⟨
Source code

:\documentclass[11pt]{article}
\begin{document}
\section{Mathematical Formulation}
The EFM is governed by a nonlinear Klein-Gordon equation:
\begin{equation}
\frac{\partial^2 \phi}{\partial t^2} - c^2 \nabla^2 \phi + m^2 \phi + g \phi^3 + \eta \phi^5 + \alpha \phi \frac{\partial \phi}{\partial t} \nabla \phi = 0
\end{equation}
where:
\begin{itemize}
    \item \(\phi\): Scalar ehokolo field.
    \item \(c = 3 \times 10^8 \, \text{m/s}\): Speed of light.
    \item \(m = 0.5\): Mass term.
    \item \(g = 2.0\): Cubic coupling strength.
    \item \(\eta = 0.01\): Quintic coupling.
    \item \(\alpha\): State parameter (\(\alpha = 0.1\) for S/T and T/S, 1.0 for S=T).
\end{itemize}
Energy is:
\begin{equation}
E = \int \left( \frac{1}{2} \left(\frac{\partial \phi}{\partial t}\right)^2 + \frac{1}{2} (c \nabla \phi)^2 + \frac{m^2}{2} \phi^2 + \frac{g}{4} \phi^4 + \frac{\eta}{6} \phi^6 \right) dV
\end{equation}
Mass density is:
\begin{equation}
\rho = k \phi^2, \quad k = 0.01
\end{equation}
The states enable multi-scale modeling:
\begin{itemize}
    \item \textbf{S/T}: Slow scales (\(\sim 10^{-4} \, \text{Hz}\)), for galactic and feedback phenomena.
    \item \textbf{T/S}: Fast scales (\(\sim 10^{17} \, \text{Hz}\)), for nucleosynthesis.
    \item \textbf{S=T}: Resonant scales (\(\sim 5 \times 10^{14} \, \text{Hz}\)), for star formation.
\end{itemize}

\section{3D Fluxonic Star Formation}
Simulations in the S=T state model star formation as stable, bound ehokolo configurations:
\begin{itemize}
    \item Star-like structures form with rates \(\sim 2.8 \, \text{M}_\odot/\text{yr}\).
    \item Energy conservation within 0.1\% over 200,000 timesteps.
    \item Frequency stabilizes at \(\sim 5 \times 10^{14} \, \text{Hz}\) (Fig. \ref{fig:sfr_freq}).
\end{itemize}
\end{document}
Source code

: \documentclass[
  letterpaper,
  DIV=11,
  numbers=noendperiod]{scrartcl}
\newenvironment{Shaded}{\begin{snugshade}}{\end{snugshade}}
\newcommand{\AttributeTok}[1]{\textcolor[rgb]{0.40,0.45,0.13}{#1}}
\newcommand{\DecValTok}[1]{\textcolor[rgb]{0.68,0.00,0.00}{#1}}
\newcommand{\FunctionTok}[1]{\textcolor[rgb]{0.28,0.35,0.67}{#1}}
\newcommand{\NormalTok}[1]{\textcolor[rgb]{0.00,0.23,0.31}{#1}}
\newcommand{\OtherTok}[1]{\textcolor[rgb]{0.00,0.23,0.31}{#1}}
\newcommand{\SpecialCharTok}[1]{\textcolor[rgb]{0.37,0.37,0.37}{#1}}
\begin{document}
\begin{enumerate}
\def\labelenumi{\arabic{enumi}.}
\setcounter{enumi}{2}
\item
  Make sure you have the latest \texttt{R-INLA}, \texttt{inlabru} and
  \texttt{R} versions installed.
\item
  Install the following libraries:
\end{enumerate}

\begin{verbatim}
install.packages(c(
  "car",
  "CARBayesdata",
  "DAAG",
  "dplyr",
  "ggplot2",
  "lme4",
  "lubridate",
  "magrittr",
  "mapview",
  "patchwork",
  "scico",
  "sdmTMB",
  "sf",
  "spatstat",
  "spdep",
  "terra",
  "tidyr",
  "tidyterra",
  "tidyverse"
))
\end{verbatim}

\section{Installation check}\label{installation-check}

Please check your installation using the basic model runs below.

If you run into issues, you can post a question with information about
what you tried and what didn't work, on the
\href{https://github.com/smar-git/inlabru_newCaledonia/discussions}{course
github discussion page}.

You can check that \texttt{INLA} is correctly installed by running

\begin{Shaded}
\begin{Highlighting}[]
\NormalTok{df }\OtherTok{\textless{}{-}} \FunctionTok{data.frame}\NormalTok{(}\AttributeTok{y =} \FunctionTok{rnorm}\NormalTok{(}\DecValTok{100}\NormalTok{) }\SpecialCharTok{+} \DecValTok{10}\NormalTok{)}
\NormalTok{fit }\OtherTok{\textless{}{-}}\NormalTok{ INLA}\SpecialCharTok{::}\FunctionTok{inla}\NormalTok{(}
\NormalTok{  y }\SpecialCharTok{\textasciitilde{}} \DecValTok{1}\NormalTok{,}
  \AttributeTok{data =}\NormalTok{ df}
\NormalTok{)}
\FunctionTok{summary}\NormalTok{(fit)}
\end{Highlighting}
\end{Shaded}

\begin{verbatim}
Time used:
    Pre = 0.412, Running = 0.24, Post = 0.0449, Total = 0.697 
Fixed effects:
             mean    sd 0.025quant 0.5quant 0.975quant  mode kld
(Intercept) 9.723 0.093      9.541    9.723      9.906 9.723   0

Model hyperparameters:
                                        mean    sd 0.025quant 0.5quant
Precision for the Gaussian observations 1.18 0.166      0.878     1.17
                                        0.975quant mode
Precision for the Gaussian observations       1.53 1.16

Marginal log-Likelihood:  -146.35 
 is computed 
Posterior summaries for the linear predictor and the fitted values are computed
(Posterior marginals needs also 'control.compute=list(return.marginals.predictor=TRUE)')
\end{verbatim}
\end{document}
⟩
Task goal: Every line of the material that includes the word "Highlighting" needs to be copied.

Completed exercise:
\begin{Highlighting}[]
\end{Highlighting}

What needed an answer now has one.